The Internet of Things on AWS – Official Blog

Monitor AWS IoT connections in near-real time using MQTT LWT

In a connected device, you may need to monitor devices in near-real time to detect error and mitigate actions, Last Will and Testament (LWT) method for MQTT addresses this challenge. LWT is a standard method of MQTT protocol specification that allows to detect abrupt disconnects of devices and to notify other clients about this abrupt disconnections.

IoT devices are often used in environments with unreliable network connectivity and/or devices might disconnect due to lack of power supply, low battery, loss of connection, or any other reason.
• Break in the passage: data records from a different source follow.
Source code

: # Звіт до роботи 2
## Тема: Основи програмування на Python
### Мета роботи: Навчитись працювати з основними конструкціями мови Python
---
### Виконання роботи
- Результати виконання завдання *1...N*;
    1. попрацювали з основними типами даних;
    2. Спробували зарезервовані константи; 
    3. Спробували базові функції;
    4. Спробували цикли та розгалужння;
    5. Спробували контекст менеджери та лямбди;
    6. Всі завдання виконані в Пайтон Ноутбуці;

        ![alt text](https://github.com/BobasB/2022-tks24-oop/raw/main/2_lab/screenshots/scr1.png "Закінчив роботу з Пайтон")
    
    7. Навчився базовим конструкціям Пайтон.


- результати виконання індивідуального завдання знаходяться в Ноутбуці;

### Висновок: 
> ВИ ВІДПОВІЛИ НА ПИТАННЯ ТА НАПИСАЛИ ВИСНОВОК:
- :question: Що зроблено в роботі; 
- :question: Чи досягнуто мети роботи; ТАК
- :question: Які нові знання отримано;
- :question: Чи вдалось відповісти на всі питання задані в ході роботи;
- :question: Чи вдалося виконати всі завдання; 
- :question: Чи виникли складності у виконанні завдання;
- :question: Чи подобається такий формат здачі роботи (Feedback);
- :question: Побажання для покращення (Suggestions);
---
This will cause abrupt disconnections from the broker without knowing if the disruption was forced by the client or truly abrupt, This is where LWT let’s a client provide a testament along with its credentials when connecting to the AWS IoT Core. If the client disconnects abruptly at some point later (i.e. power loss), it can let AWS IoT Core deliver a message to other clients and inform them of this abrupt disconnect and deliver LWT message.

MQTT Version 3.1.1 provides an LWT feature as part of the MQTT message and is supported by AWS IoT Core, so any client which disconnects abruptly can specify its LWT message along with the MQTT topic when it connects to the broker. When the client disconnects abruptly, the broker (AWS IoT Core) will then publish the LWT message provided by that client at connection time to all the devices which subscribed to this LWT topic.

The MQTT LWT feature enables you to monitor AWS IoT connections in near-real time to help you to take corrective actions. You can react to abrupt disconnection events by verifying status, restoring connections, and carrying out either edge-based (device side) actions or cloud-based actions to investigate and mitigate this abrupt disconnect of the device.

In this blog we will go through following steps:

  1. A simulated ‘lwtThing’ device connects to AWS IoT Core by giving Keep-alive time
  2. The ‘lwtThing’ device, on the connection to AWS IoT Core, provides the following:
    1. Topic for LWT (i.e. /last/will/topic)
    2. LWT message
    3. QoS type either 0 or 1
  3. ‘lwtThing’ device disconnects abruptly from AWS IoT Core
  4. AWS IoT Core detects this and publishes the LWT message to all the subscribers of the topic (i.e. /last/will/topic)
  5. Rules for AWS IoT (rule engine) picks up the trigger on the topic and invokes Amazon Simple Notifications Service (SNS)
  6. Amazon SNS sends a notification email

We will setup a virtual environment using a CloudFormation template (by using AWS IoT workshop setup instructions) and launch a virtual IoT thing (naming ‘lwtThing’) to create a real life simulation of the physical device.

Architecture

We will simulate the edge device using a script provided below and send the LWT message, showing abrupt disconnects and triggering AWS IoT rules and subsequently invoking Amazon SNS to send emails.

Setup

We will use the following workshop setup to get quickly bootstrapped and test LWT. You can use the following link to setup AWS Cloud9 environment (pick any region closest to your location).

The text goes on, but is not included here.